Input data: Begin

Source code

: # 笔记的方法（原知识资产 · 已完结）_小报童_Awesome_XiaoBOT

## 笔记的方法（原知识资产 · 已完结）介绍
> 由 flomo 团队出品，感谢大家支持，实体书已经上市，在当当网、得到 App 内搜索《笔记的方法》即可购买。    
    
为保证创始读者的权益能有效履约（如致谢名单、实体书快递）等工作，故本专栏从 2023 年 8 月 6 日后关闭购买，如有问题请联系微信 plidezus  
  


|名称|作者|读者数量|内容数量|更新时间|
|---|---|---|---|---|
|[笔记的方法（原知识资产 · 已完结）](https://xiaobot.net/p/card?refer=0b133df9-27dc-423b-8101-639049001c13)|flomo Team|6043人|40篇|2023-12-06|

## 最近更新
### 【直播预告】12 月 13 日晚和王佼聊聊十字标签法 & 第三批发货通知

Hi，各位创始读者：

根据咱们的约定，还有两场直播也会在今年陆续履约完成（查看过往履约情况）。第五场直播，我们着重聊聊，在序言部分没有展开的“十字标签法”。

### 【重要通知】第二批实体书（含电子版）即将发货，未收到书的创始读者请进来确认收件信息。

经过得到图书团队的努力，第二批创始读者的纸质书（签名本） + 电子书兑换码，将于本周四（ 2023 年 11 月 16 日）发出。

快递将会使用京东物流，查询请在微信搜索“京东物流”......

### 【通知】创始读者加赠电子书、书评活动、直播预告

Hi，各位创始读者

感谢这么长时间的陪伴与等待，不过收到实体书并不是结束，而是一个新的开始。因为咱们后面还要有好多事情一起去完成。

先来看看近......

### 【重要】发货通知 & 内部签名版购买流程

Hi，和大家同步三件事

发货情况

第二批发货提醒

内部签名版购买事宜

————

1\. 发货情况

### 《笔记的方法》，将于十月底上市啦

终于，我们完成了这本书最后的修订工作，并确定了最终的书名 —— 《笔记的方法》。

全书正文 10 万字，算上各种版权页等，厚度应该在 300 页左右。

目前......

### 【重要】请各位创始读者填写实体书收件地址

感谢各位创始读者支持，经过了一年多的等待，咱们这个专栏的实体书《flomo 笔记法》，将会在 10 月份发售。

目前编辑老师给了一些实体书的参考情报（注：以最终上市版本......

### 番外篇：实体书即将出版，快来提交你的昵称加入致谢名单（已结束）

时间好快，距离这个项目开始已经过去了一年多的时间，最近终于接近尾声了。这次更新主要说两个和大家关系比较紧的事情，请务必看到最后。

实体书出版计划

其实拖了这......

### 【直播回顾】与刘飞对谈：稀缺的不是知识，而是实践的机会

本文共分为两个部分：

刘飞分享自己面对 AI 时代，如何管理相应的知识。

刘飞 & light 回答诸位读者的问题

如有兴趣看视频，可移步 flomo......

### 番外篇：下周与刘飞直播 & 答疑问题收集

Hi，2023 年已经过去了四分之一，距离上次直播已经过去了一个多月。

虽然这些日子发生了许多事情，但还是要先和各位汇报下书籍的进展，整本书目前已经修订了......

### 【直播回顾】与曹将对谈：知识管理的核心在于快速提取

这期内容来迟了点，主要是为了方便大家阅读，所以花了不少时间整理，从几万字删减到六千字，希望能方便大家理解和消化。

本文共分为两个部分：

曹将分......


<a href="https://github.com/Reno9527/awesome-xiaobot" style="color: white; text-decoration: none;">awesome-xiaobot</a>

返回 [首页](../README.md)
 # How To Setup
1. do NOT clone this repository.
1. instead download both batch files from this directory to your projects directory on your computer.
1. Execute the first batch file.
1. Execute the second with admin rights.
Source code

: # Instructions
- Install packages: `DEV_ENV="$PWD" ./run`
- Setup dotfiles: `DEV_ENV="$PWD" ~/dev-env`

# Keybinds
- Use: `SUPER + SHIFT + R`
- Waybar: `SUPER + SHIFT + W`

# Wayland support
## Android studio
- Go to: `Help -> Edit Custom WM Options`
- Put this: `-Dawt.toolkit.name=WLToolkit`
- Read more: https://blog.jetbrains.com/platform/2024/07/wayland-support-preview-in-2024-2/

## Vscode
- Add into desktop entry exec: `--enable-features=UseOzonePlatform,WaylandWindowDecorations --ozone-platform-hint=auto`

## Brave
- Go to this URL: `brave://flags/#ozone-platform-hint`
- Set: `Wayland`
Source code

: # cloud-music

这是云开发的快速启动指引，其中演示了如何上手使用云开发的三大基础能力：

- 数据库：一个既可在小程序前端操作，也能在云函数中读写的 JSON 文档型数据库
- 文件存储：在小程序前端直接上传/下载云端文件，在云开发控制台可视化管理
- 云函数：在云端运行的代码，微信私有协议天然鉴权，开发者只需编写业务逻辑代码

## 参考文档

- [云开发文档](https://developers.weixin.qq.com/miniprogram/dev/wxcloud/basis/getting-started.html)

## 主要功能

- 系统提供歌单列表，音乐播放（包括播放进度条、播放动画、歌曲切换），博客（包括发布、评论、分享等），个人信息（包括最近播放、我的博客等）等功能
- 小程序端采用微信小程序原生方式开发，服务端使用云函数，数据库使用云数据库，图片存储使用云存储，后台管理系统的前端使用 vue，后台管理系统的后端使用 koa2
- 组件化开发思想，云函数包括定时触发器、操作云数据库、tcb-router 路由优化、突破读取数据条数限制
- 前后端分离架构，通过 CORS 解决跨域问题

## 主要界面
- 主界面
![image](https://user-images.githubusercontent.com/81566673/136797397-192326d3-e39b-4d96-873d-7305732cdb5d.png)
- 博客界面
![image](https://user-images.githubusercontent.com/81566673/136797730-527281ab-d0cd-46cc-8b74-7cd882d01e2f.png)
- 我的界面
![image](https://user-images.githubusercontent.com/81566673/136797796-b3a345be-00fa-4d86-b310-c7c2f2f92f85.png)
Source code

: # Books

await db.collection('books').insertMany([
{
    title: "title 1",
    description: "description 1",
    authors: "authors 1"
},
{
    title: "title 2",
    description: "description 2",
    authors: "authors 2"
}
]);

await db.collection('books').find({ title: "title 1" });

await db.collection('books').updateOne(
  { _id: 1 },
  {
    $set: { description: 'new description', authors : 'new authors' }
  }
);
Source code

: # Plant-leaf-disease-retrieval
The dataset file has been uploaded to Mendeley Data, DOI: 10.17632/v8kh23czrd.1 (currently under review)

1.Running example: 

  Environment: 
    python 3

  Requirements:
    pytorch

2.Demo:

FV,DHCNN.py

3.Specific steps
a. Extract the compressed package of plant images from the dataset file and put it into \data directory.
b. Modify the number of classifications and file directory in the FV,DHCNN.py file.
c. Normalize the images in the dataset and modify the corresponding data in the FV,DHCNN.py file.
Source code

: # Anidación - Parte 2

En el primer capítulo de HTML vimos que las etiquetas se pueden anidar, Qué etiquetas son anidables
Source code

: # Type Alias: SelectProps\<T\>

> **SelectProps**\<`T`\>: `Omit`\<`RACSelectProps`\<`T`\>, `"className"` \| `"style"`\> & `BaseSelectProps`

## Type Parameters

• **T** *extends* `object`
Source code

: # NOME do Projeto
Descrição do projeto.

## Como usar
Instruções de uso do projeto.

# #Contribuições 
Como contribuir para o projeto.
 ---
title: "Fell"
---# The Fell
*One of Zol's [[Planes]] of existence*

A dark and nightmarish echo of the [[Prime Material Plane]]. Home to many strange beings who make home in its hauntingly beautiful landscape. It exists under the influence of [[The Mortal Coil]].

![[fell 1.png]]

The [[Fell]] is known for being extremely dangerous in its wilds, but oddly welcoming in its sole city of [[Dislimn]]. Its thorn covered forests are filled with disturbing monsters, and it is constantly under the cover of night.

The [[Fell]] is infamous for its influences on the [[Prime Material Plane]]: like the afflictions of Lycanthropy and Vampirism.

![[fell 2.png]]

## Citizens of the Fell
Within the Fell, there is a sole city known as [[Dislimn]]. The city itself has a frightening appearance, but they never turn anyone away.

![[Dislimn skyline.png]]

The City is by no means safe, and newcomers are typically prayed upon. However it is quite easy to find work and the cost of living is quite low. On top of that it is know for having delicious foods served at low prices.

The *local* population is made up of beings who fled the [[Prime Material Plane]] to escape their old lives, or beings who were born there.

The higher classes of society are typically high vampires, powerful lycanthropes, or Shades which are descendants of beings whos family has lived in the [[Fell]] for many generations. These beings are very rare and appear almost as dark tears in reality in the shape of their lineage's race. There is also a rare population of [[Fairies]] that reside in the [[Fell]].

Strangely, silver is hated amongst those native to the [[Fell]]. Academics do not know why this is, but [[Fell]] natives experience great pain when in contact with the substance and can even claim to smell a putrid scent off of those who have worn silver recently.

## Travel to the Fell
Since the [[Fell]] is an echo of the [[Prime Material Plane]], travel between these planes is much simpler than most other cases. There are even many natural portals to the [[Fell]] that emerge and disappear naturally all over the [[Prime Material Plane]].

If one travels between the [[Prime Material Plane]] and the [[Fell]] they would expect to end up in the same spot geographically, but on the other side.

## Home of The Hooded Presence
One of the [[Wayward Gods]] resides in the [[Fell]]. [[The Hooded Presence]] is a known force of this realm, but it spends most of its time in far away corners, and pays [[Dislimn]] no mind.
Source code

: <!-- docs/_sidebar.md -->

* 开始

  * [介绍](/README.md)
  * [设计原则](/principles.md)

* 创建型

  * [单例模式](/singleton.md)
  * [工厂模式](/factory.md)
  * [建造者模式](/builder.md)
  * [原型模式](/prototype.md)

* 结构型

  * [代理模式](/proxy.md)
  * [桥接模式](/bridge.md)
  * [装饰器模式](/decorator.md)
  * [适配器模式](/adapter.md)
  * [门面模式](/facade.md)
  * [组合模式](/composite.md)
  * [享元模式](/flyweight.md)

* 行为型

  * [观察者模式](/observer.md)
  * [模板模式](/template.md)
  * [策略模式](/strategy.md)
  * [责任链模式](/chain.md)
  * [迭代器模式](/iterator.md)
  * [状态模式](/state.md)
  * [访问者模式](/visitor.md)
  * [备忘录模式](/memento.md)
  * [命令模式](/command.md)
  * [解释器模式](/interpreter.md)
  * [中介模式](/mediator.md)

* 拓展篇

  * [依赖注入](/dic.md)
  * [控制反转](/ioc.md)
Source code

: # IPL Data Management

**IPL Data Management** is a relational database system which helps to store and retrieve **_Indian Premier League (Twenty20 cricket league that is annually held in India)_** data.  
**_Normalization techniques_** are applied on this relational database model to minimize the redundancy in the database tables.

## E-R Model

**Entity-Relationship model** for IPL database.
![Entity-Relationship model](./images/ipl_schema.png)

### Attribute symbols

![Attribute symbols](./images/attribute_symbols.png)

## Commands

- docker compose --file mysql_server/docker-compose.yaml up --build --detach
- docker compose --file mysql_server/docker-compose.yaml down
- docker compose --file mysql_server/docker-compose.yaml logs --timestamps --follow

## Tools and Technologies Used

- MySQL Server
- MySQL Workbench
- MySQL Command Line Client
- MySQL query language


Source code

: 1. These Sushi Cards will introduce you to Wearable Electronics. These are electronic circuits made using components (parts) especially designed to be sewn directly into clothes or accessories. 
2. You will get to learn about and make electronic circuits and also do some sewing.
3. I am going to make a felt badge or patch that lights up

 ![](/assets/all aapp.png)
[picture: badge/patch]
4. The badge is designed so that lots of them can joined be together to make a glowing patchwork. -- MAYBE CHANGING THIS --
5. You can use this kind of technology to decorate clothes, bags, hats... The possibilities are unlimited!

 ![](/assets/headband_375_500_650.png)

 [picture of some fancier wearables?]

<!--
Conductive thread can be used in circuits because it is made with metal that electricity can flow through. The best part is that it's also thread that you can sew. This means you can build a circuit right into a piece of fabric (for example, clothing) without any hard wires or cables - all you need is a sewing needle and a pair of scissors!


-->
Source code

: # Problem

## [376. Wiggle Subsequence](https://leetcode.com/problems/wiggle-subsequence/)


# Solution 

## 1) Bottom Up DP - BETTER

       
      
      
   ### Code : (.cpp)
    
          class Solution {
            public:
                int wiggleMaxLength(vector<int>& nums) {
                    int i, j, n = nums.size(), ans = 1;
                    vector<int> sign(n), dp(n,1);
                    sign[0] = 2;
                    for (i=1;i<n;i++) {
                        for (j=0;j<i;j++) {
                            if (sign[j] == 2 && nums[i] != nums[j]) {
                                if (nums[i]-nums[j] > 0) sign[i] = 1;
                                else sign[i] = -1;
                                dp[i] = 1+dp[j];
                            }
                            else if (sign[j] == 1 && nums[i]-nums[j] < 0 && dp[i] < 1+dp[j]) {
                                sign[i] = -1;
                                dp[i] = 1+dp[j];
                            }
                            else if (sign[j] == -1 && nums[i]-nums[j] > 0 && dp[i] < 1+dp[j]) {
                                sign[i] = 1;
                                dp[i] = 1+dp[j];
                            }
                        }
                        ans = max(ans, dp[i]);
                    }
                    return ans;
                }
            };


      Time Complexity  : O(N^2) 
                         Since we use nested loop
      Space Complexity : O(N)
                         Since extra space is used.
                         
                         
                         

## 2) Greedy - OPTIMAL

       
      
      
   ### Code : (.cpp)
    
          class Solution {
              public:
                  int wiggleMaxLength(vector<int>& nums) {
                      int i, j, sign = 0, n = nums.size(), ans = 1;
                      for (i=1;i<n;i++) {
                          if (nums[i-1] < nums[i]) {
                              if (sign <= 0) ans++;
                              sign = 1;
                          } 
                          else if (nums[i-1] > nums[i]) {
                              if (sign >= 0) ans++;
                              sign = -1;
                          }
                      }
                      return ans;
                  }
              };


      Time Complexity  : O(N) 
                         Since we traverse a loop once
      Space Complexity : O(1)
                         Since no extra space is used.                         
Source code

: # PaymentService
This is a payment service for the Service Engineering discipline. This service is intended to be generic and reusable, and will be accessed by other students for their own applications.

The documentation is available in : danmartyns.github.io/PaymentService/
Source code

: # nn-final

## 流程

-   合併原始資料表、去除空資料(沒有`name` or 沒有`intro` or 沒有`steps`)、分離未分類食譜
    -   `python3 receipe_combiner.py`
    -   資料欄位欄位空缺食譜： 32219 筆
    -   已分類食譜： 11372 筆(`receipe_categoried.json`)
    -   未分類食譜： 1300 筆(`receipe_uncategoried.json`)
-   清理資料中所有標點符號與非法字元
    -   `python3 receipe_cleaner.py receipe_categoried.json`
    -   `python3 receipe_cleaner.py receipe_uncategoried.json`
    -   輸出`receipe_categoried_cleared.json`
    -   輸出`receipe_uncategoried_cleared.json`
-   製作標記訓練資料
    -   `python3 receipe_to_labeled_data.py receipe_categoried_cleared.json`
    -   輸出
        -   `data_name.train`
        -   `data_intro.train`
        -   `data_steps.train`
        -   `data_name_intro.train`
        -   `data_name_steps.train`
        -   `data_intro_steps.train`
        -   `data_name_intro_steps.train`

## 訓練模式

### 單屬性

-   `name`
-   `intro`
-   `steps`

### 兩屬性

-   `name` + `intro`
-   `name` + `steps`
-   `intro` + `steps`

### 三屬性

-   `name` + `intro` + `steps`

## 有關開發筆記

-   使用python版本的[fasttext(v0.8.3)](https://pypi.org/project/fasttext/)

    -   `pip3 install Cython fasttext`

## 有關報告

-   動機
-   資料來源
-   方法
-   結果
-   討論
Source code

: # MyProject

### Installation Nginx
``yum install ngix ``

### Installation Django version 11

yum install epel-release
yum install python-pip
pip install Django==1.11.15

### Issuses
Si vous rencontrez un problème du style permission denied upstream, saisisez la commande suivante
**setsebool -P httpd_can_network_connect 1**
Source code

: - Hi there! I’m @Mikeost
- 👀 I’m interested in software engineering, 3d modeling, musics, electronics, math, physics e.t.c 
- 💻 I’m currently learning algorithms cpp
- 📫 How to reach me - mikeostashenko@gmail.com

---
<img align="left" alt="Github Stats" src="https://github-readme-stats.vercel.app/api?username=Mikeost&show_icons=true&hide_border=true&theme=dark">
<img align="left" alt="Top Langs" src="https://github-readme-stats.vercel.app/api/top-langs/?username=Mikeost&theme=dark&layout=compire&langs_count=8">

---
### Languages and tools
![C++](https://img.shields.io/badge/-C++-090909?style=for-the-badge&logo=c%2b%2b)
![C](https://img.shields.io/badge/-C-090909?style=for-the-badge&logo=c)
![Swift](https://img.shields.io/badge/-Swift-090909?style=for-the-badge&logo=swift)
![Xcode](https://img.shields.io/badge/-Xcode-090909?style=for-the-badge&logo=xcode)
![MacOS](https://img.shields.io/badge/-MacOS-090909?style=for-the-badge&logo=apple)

Input data: End

# [What needs to be done]
All lines above with the word "ozone" need to be reported.

# [Result below]
- Add into desktop entry exec: `--enable-features=UseOzonePlatform,WaylandWindowDecorations --ozone-platform-hint=auto`
- Go to this URL: `brave://flags/#ozone-platform-hint`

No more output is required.